My AI Engineering Team

I didn’t set out to build an AI team. I just started with ChatGPT prompts for Lovable AI. Over time, it evolved into managing a layered squad of AI tools—architects, coders, and reviewers—working together like a real dev team. This changed how I work and lead AI-assisted projects.

My AI Engineering Team
Photo by krakenimages / Unsplash

I didn’t realize it at first, but over time I found myself building a team—of AI and large language model bots. It started simple: using ChatGPT to craft prompts for Lovable AI. ChatGPT was like my prompt engineer, shaping instructions so Lovable could code precisely what I needed.

As I kept working, this setup evolved. ChatGPT became more than a prompt factory—it turned into a deep research and context engine. I’d have it produce detailed product/prompt requirement documents (PRDs), broken into clear sections. Then I’d feed those sections to Lovable to execute focused coding tasks. What felt like talking to one AI became managing a workflow between specialists.

Eventually, I hit Lovable’s credit limits. Work had to keep moving, so I switched to using Lovable’s GitHub integration and picked up the thread in Bolt, another AI-assisted coding tool. Bolt wasn’t an exact match but close enough to maintain momentum without losing context.

Next came local development with Kilo integrated into VS Code. Now ChatGPT and Kilo work like an architecture team and senior developers. ChatGPT helps me clarify and decide what task to tackle next, while Kilo acts like a senior dev, reviewing code, suggesting improvements, and ensuring quality and consistency.

This isn’t just juggling random tools.
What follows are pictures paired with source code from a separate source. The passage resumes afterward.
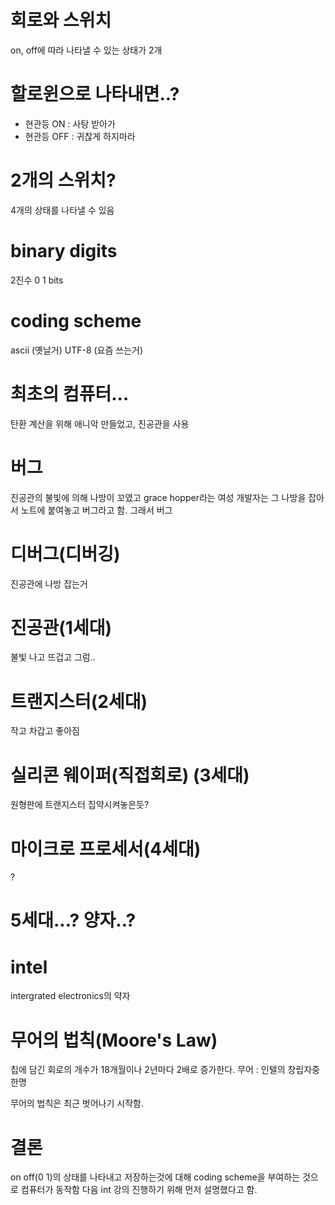 # 회로와 스위치
on, off에 따라 나타낼 수 있는 상태가 2개

# 할로윈으로 나타내면..?
- 현관등 ON : 사탕 받아가
- 현관등 OFF : 귀찮게 하지마라

# 2개의 스위치?
4개의 상태를 나타낼 수 있음

# binary digits
2진수
0 1
bits

# coding scheme
ascii (옛날거)
UTF-8 (요즘 쓰는거)

# 최초의 컴퓨터...
탄환 계산을 위해 애니악 만들었고, 진공관을 사용

# 버그
진공관의 불빛에 의해 나방이 꼬였고
grace hopper라는 여성 개발자는 그 나방을 잡아서 노트에 붙여놓고 버그라고 함.
그래서 버그

# 디버그(디버깅)
진공관에 나방 잡는거

# 진공관(1세대)
불빛 나고 뜨겁고 그럼..

# 트랜지스터(2세대)
작고 차갑고 좋아짐

# 실리콘 웨이퍼(직접회로) (3세대)
원형판에 트랜지스터 집약시켜놓은듯?

# 마이크로 프로세서(4세대)
?

# 5세대...? 양자..?

# intel
intergrated electronics의 약자

# 무어의 법칙(Moore's Law)
칩에 담긴 회로의 개수가 18개월이나 2년마다 2배로 증가한다.
무어 : 인텔의 창립자중 한명

무어의 법칙은 최근 벗어나기 시작함.

# 결론
on off(0 1)의 상태를 나타내고 저장하는것에 대해 coding scheme을 부여하는 것으로 컴퓨터가 동작함
다음 int 강의 진행하기 위해 먼저 설명했다고 함.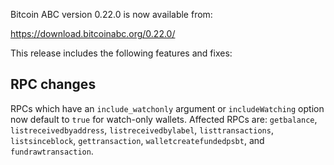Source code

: Bitcoin ABC version 0.22.0 is now available from:

  <https://download.bitcoinabc.org/0.22.0/>

This release includes the following features and fixes:

RPC changes
-----------

RPCs which have an `include_watchonly` argument or `includeWatching`
option now default to `true` for watch-only wallets. Affected RPCs
are: `getbalance`, `listreceivedbyaddress`, `listreceivedbylabel`,
`listtransactions`, `listsinceblock`, `gettransaction`,
`walletcreatefundedpsbt`, and `fundrawtransaction`.
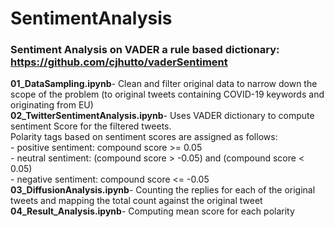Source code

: # SentimentAnalysis

### Sentiment Analysis on VADER a rule based dictionary: https://github.com/cjhutto/vaderSentiment

**01_DataSampling.ipynb**- Clean and filter original data to narrow down the scope of the problem (to original tweets containing COVID-19 keywords and originating from EU)<br>
**02_TwitterSentimentAnalysis.ipynb**- Uses VADER dictionary to compute sentiment Score for the filtered tweets.<br>
    Polarity tags based on sentiment scores are assigned as follows:<br>
    - positive sentiment: compound score >= 0.05<br>
    - neutral sentiment: (compound score > -0.05) and (compound score < 0.05)<br>
    - negative sentiment: compound score <= -0.05<br>
**03_DiffusionAnalysis.ipynb**- Counting the replies for each of the original tweets and mapping the total count against the original tweet<br>
**04_Result_Analysis.ipynb**- Computing mean score for each polarity<br>
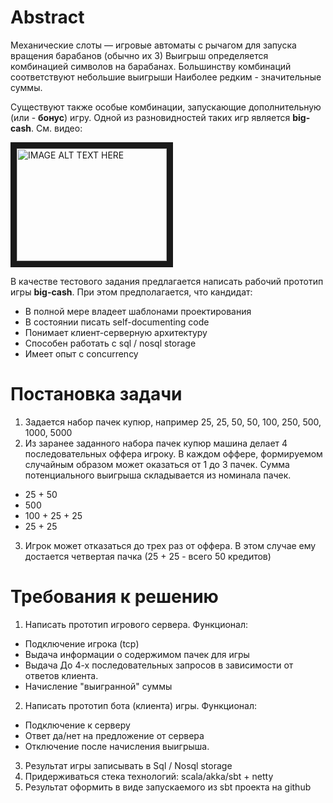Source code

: Abstract
========

Механические слоты — игровые автоматы с рычагом для запуска вращения барабанов (обычно их 3)
Выигрыш определяется комбинацией символов на барабанах. 
Большинству комбинаций соответствуют небольшие выигрыши
Наиболее редким - значительные суммы.

Существуют также особые комбинации, запускающие дополнительную (или - **бонус**) игру.
Одной из разновидностей таких игр является **big-cash**. См. видео:

<a href="http://www.youtube.com/watch?feature=player_embedded&v=tWojSuoJaYQ&t=45s
" target="_blank"><img src="http://img.youtube.com/vi/tWojSuoJaYQ/0.jpg" 
alt="IMAGE ALT TEXT HERE" width="240" height="180" border="10" /></a>

В качестве тестового задания предлагается написать рабочий прототип игры **big-cash**.
При этом предполагается, что кандидат:
* В полной мере владеет шаблонами проектирования
* В состоянии писать self-documenting code
* Понимает клиент-серверную архитектуру
* Способен работать с sql / nosql storage
* Имеет опыт с concurrency

Постановка задачи
=================

1. Задается набор пачек купюр, например 
   25, 25, 50, 50, 100, 250, 500, 1000, 5000
2. Из заранее заданного набора пачек купюр машина делает 4 последовательных оффера игроку.
   В каждом оффере, формируемом случайным образом может оказаться от 1 до 3 пачек. 
   Сумма потенциального выигрыша складывается из номинала пачек.
  * 25 + 50
  * 500
  * 100 + 25 + 25
  * 25 + 25
3. Игрок может отказаться до трех раз от оффера. 
   В этом случае ему достается четвертая пачка (25 + 25 - всего 50 кредитов)
   
   
Требования к решению
====================

1. Написать прототип игрового сервера. Функционал:
  * Подключение игрока (tcp)
  * Выдача информации о содержимом пачек для игры
  * Выдача До 4-х последовательных запросов в зависимости от ответов клиента.
  * Начисление "выигранной" суммы
2. Написать прототип бота (клиента) игры. Функционал:
  * Подключение к серверу
  * Ответ да/нет на предложение от сервера
  * Отключение после начисления выигрыша.
3. Результат игры записывать в Sql / Nosql storage
4. Придерживаться стека технологий: scala/akka/sbt + netty
5. Результат оформить в виде запускаемого из sbt проекта на github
It’s a layered engineering team: ChatGPT as architect and lead, Lovable and Bolt as mid-level devs, and Kilo plus local VS Code as senior devs. I’m the team lead, orchestrating handoffs, vetting outputs, and keeping everyone aligned.
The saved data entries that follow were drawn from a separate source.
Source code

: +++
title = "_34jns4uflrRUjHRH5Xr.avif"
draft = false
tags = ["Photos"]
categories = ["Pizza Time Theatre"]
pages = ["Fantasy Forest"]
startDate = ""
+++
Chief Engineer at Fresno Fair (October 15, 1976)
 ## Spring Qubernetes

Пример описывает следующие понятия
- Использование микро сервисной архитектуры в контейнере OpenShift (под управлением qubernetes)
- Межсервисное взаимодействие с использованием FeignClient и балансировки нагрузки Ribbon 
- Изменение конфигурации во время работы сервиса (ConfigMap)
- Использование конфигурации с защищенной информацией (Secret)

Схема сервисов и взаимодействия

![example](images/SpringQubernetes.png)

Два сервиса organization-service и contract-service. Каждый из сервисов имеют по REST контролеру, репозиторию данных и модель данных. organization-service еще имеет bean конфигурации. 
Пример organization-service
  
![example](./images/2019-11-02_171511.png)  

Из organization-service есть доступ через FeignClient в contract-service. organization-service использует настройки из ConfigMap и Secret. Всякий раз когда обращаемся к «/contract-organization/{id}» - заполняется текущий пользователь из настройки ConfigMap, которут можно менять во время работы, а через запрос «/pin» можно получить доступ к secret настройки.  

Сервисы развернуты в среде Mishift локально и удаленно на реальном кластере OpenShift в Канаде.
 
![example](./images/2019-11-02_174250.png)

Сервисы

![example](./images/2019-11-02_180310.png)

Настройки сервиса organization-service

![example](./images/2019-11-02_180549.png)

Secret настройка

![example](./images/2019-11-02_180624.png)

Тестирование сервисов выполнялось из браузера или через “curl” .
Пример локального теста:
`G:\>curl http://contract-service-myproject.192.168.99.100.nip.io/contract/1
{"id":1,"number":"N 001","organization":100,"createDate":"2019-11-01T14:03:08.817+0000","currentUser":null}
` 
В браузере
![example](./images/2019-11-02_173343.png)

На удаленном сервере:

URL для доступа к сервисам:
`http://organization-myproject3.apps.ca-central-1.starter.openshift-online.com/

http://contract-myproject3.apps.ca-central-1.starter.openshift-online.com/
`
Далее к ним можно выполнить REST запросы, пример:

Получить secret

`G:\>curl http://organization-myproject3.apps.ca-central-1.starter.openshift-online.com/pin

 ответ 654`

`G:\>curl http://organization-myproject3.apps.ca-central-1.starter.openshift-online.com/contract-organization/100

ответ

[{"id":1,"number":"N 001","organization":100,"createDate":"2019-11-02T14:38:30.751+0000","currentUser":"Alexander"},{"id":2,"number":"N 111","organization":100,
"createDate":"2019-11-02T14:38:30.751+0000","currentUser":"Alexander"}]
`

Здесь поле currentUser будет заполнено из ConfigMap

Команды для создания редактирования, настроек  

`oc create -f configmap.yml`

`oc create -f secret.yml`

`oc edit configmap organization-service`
This layered approach shows how AI really adds value. It’s not expecting one AI to do everything perfectly. It’s about matching tool to task, combining strengths, and managing transitions like a human team leader.
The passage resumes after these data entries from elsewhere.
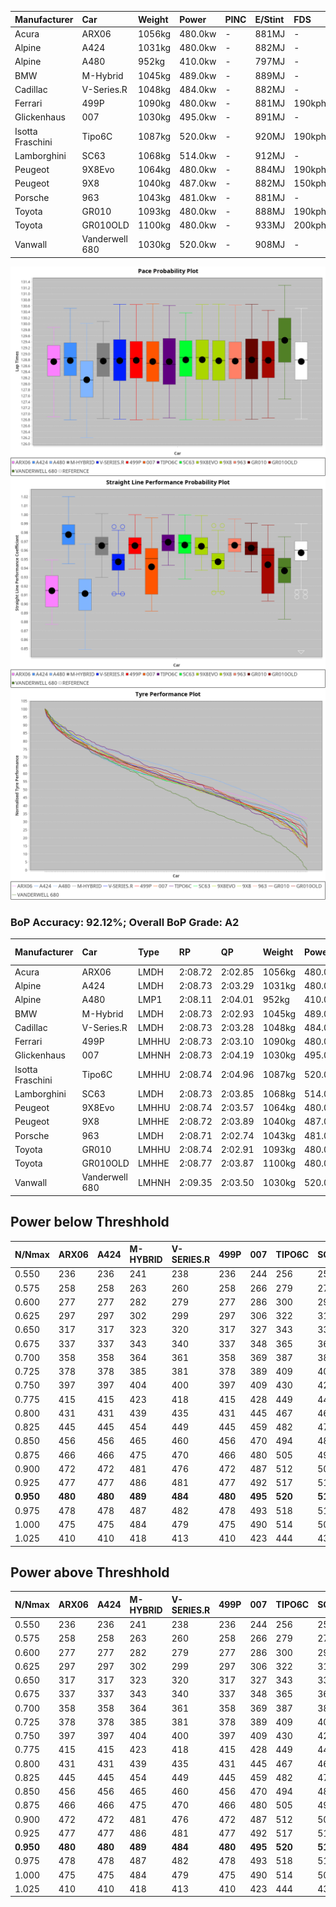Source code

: | Manufacturer     | Car            | Weight | Power   | PINC    | E/Stint | FDS     |
|:-|:-|:-|:-|:-|:-|:-|
| Acura            | ARX06          | 1056kg | 480.0kw |    -    | 881MJ   |    -    |
| Alpine           | A424           | 1031kg | 480.0kw |    -    | 882MJ   |    -    |
| Alpine           | A480           | 952kg  | 410.0kw |    -    | 797MJ   |    -    |
| BMW              | M-Hybrid       | 1045kg | 489.0kw |    -    | 889MJ   |    -    |
| Cadillac         | V-Series.R     | 1048kg | 484.0kw |    -    | 882MJ   |    -    |
| Ferrari          | 499P           | 1090kg | 480.0kw |    -    | 881MJ   | 190kph  |
| Glickenhaus      | 007            | 1030kg | 495.0kw |    -    | 891MJ   |    -    |
| Isotta Fraschini | Tipo6C         | 1087kg | 520.0kw |    -    | 920MJ   | 190kph  |
| Lamborghini      | SC63           | 1068kg | 514.0kw |    -    | 912MJ   |    -    |
| Peugeot          | 9X8Evo         | 1064kg | 480.0kw |    -    | 884MJ   | 190kph  |
| Peugeot          | 9X8            | 1040kg | 487.0kw |    -    | 882MJ   | 150kph  |
| Porsche          | 963            | 1043kg | 481.0kw |    -    | 881MJ   |    -    |
| Toyota           | GR010          | 1093kg | 480.0kw |    -    | 888MJ   | 190kph  |
| Toyota           | GR010OLD       | 1100kg | 480.0kw |    -    | 933MJ   | 200kph  |
| Vanwall          | Vanderwell 680 | 1030kg | 520.0kw |    -    | 908MJ   |    -    |

![PACECHART](./IMG/AUTO.png)
![STRAIGHTLINEPERFORMANCECHART](./IMG/AUTO_sp.png)
![TYREPERFORMANCECHART](./IMG/AUTO_tw.png)

### BoP Accuracy: 92.12%; Overall BoP Grade: A2
| Manufacturer     | Car            | Type  | RP      | QP      | Weight | Power¹  | Threshhold | PINC    | Power²   | E/Stint | AVG Vmax  | FDS     | RDLC | L/Stint | BOP-Grade | Model Accuracy | Model Points | Match%  | SimDiff |
|:-|:-|:-|:-|:-|:-|:-|:-|:-|:-|:-|:-|:-|:-|:-|:-|:-|:-|:-|:-|
| Acura            | ARX06          | LMDH  | 2:08.72 | 2:02.85 | 1056kg | 480.0kw | 0.0kph     |    -    | 480.00kw |  881MJ  | 291.87kph |    -    | 1.01 | 25      | +C1       | 100.00%        | 996          | 78.80%  | #       |
| Alpine           | A424           | LMDH  | 2:08.73 | 2:03.29 | 1031kg | 480.0kw | 0.0kph     |    -    | 480.00kw |  882MJ  | 303.04kph |    -    | 1.02 | 25      | ~A1       | 100.00%        | 946          | 98.92%  | ±2.55s  |
| Alpine           | A480           | LMP1  | 2:08.11 | 2:04.01 |  952kg | 410.0kw | 0.0kph     |    -    | 410.00kw |  797MJ  | 290.30kph |    -    | 0.98 | 23      | -C1       | 97.08%         | 1727         | 77.55%  | ±0.15s  |
| BMW              | M-Hybrid       | LMDH  | 2:08.73 | 2:02.93 | 1045kg | 489.0kw | 0.0kph     |    -    | 489.00kw |  889MJ  | 301.39kph |    -    | 1.01 | 25      | -A2       | 100.00%        | 1998         | 90.93%  | ±2.66s  |
| Cadillac         | V-Series.R     | LMDH  | 2:08.73 | 2:03.28 | 1048kg | 484.0kw | 0.0kph     |    -    | 484.00kw |  882MJ  | 297.63kph |    -    | 1.01 | 25      | ~A1       | 98.11%         | 3991         | 96.29%  | ±3.66s  |
| Ferrari          | 499P           | LMHHU | 2:08.73 | 2:03.10 | 1090kg | 480.0kw | 0.0kph     |    -    | 480.00kw |  881MJ  | 298.11kph | 190kph  | 1.00 | 25      | ~A1       | 98.72%         | 4180         | 100.00% | ±3.78s  |
| Glickenhaus      | 007            | LMHNH | 2:08.73 | 2:04.19 | 1030kg | 495.0kw | 0.0kph     |    -    | 495.00kw |  891MJ  | 299.12kph |    -    | 0.97 | 25      | ~A1       | 94.07%         | 2174         | 96.58%  | ±2.05s  |
| Isotta Fraschini | Tipo6C         | LMHHU | 2:08.74 | 2:04.96 | 1087kg | 520.0kw | 0.0kph     |    -    | 520.00kw |  920MJ  | 303.27kph | 190kph  | 1.02 | 25      | +C1       | 97.73%         | 129          | 77.46%  | ±3.32s  |
| Lamborghini      | SC63           | LMDH  | 2:08.73 | 2:03.85 | 1068kg | 514.0kw | 0.0kph     |    -    | 514.00kw |  912MJ  | 303.03kph |    -    | 1.02 | 25      | ~A1       | 100.00%        | 784          | 96.92%  | ±2.68s  |
| Peugeot          | 9X8Evo         | LMHHU | 2:08.74 | 2:03.57 | 1064kg | 480.0kw | 0.0kph     |    -    | 480.00kw |  884MJ  | 299.30kph | 190kph  | 0.99 | 25      | ~A1       | 100.00%        | 636          | 99.65%  | ±3.39s  |
| Peugeot          | 9X8            | LMHHE | 2:08.72 | 2:03.89 | 1040kg | 487.0kw | 0.0kph     |    -    | 487.00kw |  882MJ  | 297.82kph | 150kph  | 1.02 | 25      | ~A1       | 99.28%         | 4250         | 100.00% | ±2.00s  |
| Porsche          | 963            | LMDH  | 2:08.71 | 2:02.74 | 1043kg | 481.0kw | 0.0kph     |    -    | 481.00kw |  881MJ  | 300.68kph |    -    | 1.01 | 25      | ~A1       | 99.91%         | 11713        | 100.00% | ±2.36s  |
| Toyota           | GR010          | LMHHU | 2:08.74 | 2:02.91 | 1093kg | 480.0kw | 0.0kph     |    -    | 480.00kw |  888MJ  | 297.43kph | 190kph  | 1.00 | 25      | ~A1       | 99.90%         | 3123         | 100.00% | ±4.23s  |
| Toyota           | GR010OLD       | LMHHE | 2:08.77 | 2:03.87 | 1100kg | 480.0kw | 0.0kph     |    -    | 480.00kw |  933MJ  | 294.30kph | 200kph  | 1.00 | 25      | +B2       | 100.00%        | 730          | 82.68%  | ±2.93s  |
| Vanwall          | Vanderwell 680 | LMHNH | 2:09.35 | 2:03.50 | 1030kg | 520.0kw | 0.0kph     |    -    | 520.00kw |  908MJ  | 301.03kph |    -    | 1.01 | 25      | +B1       | 95.99%         | 527          | 86.00%  | ±1.02s  |

## Power below Threshhold
| N/Nmax    | ARX06   | A424    | M-HYBRID | V-SERIES.R | 499P    | 007     | TIPO6C  | SC63    | 9X8EVO  | 9X8     | 963     | GR010   | GR010OLD | VANDERWELL 680 | ​     | RPM      | A480    |
|:-|:-|:-|:-|:-|:-|:-|:-|:-|:-|:-|:-|:-|:-|:-|:-|:-|:-|
|  0.550    |  236    |  236    |  241     |  238       |  236    |  244    |  256    |  253    |  236    |  240    |  237    |  236    |  236     |  256           |  ​    |   --     |   -     |
|  0.575    |  258    |  258    |  263     |  260       |  258    |  266    |  279    |  276    |  258    |  262    |  259    |  258    |  258     |  279           |  ​    |   --     |   -     |
|  0.600    |  277    |  277    |  282     |  279       |  277    |  286    |  300    |  297    |  277    |  281    |  278    |  277    |  277     |  300           |  ​    |   --     |   -     |
|  0.625    |  297    |  297    |  302     |  299       |  297    |  306    |  322    |  318    |  297    |  301    |  298    |  297    |  297     |  322           |  ​    |   --     |   -     |
|  0.650    |  317    |  317    |  323     |  320       |  317    |  327    |  343    |  339    |  317    |  322    |  318    |  317    |  317     |  343           |  ​    |   --     |   -     |
|  0.675    |  337    |  337    |  343     |  340       |  337    |  348    |  365    |  361    |  337    |  342    |  338    |  337    |  337     |  365           |  ​    |   --     |   -     |
|  0.700    |  358    |  358    |  364     |  361       |  358    |  369    |  387    |  383    |  358    |  363    |  359    |  358    |  358     |  387           |  ​    |   --     |   -     |
|  0.725    |  378    |  378    |  385     |  381       |  378    |  389    |  409    |  404    |  378    |  383    |  379    |  378    |  378     |  409           |  ​    |   --     |   -     |
|  0.750    |  397    |  397    |  404     |  400       |  397    |  409    |  430    |  425    |  397    |  403    |  398    |  397    |  397     |  430           |  ​    |   --     |   -     |
|  0.775    |  415    |  415    |  423     |  418       |  415    |  428    |  449    |  444    |  415    |  421    |  416    |  415    |  415     |  449           |  ​    |  5000    |  241    |
|  0.800    |  431    |  431    |  439     |  435       |  431    |  445    |  467    |  462    |  431    |  437    |  432    |  431    |  431     |  467           |  ​    |  5500    |  284    |
|  0.825    |  445    |  445    |  454     |  449       |  445    |  459    |  482    |  477    |  445    |  452    |  446    |  445    |  445     |  482           |  ​    |  6000    |  318    |
|  0.850    |  456    |  456    |  465     |  460       |  456    |  470    |  494    |  488    |  456    |  463    |  457    |  456    |  456     |  494           |  ​    |  6500    |  359    |
|  0.875    |  466    |  466    |  475     |  470       |  466    |  480    |  505    |  499    |  466    |  473    |  467    |  466    |  466     |  505           |  ​    |  7000    |  401    |
|  0.900    |  472    |  472    |  481     |  476       |  472    |  487    |  512    |  506    |  472    |  479    |  473    |  472    |  472     |  512           |  ​    |  7500    |  411    |
|  0.925    |  477    |  477    |  486     |  481       |  477    |  492    |  517    |  511    |  477    |  484    |  478    |  477    |  477     |  517           |  ​    |  8000    |  407    |
| **0.950** | **480** | **480** | **489**  | **484**    | **480** | **495** | **520** | **514** | **480** | **487** | **481** | **480** | **480**  | **520**        | **​** | **8500** | **410** |
|  0.975    |  478    |  478    |  487     |  482       |  478    |  493    |  518    |  512    |  478    |  485    |  479    |  478    |  478     |  518           |  ​    |  9000    |  205    |
|  1.000    |  475    |  475    |  484     |  479       |  475    |  490    |  514    |  508    |  475    |  482    |  476    |  475    |  475     |  514           |  ​    |   --     |   -     |
|  1.025    |  410    |  410    |  418     |  413       |  410    |  423    |  444    |  439    |  410    |  416    |  411    |  410    |  410     |  444           |  ​    |   --     |   -     |

## Power above Threshhold
| N/Nmax    | ARX06   | A424    | M-HYBRID | V-SERIES.R | 499P    | 007     | TIPO6C  | SC63    | 9X8EVO  | 9X8     | 963     | GR010   | GR010OLD | VANDERWELL 680 | ​     | RPM      | A480    |
|:-|:-|:-|:-|:-|:-|:-|:-|:-|:-|:-|:-|:-|:-|:-|:-|:-|:-|
|  0.550    |  236    |  236    |  241     |  238       |  236    |  244    |  256    |  253    |  236    |  240    |  237    |  236    |  236     |  256           |  ​    |   --     |   -     |
|  0.575    |  258    |  258    |  263     |  260       |  258    |  266    |  279    |  276    |  258    |  262    |  259    |  258    |  258     |  279           |  ​    |   --     |   -     |
|  0.600    |  277    |  277    |  282     |  279       |  277    |  286    |  300    |  297    |  277    |  281    |  278    |  277    |  277     |  300           |  ​    |   --     |   -     |
|  0.625    |  297    |  297    |  302     |  299       |  297    |  306    |  322    |  318    |  297    |  301    |  298    |  297    |  297     |  322           |  ​    |   --     |   -     |
|  0.650    |  317    |  317    |  323     |  320       |  317    |  327    |  343    |  339    |  317    |  322    |  318    |  317    |  317     |  343           |  ​    |   --     |   -     |
|  0.675    |  337    |  337    |  343     |  340       |  337    |  348    |  365    |  361    |  337    |  342    |  338    |  337    |  337     |  365           |  ​    |   --     |   -     |
|  0.700    |  358    |  358    |  364     |  361       |  358    |  369    |  387    |  383    |  358    |  363    |  359    |  358    |  358     |  387           |  ​    |   --     |   -     |
|  0.725    |  378    |  378    |  385     |  381       |  378    |  389    |  409    |  404    |  378    |  383    |  379    |  378    |  378     |  409           |  ​    |   --     |   -     |
|  0.750    |  397    |  397    |  404     |  400       |  397    |  409    |  430    |  425    |  397    |  403    |  398    |  397    |  397     |  430           |  ​    |   --     |   -     |
|  0.775    |  415    |  415    |  423     |  418       |  415    |  428    |  449    |  444    |  415    |  421    |  416    |  415    |  415     |  449           |  ​    |  5000    |  241    |
|  0.800    |  431    |  431    |  439     |  435       |  431    |  445    |  467    |  462    |  431    |  437    |  432    |  431    |  431     |  467           |  ​    |  5500    |  284    |
|  0.825    |  445    |  445    |  454     |  449       |  445    |  459    |  482    |  477    |  445    |  452    |  446    |  445    |  445     |  482           |  ​    |  6000    |  318    |
|  0.850    |  456    |  456    |  465     |  460       |  456    |  470    |  494    |  488    |  456    |  463    |  457    |  456    |  456     |  494           |  ​    |  6500    |  359    |
|  0.875    |  466    |  466    |  475     |  470       |  466    |  480    |  505    |  499    |  466    |  473    |  467    |  466    |  466     |  505           |  ​    |  7000    |  401    |
|  0.900    |  472    |  472    |  481     |  476       |  472    |  487    |  512    |  506    |  472    |  479    |  473    |  472    |  472     |  512           |  ​    |  7500    |  411    |
|  0.925    |  477    |  477    |  486     |  481       |  477    |  492    |  517    |  511    |  477    |  484    |  478    |  477    |  477     |  517           |  ​    |  8000    |  407    |
| **0.950** | **480** | **480** | **489**  | **484**    | **480** | **495** | **520** | **514** | **480** | **487** | **481** | **480** | **480**  | **520**        | **​** | **8500** | **410** |
|  0.975    |  478    |  478    |  487     |  482       |  478    |  493    |  518    |  512    |  478    |  485    |  479    |  478    |  478     |  518           |  ​    |  9000    |  205    |
|  1.000    |  475    |  475    |  484     |  479       |  475    |  490    |  514    |  508    |  475    |  482    |  476    |  475    |  475     |  514           |  ​    |   --     |   -     |
|  1.025    |  410    |  410    |  418     |  413       |  410    |  423    |  444    |  439    |  410    |  416    |  411    |  410    |  410     |  444           |  ​    |   --     |   -     |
There are challenges: overlapping roles, miscommunications, switching contexts. Credit limits or quirks mean I sometimes have to switch tools midstream or adjust workflows on the fly.

At its core, this is a leadership exercise. Managing AI like developers requires judgment on when to push, pull back, and maintain consistent voice and direction. It’s a quiet orchestration—“holding the mirror” to keep the process steady.

If you think of your AI workflow as a team, not a solo tool, possibilities shift. It’s not “one AI to rule them all.” It’s a modular, layered system, where your role is conductor, setting tempo and tone rather than just pressing buttons.

That shift changed how I work and what I expect from AI. It’s not magic. It’s collaboration.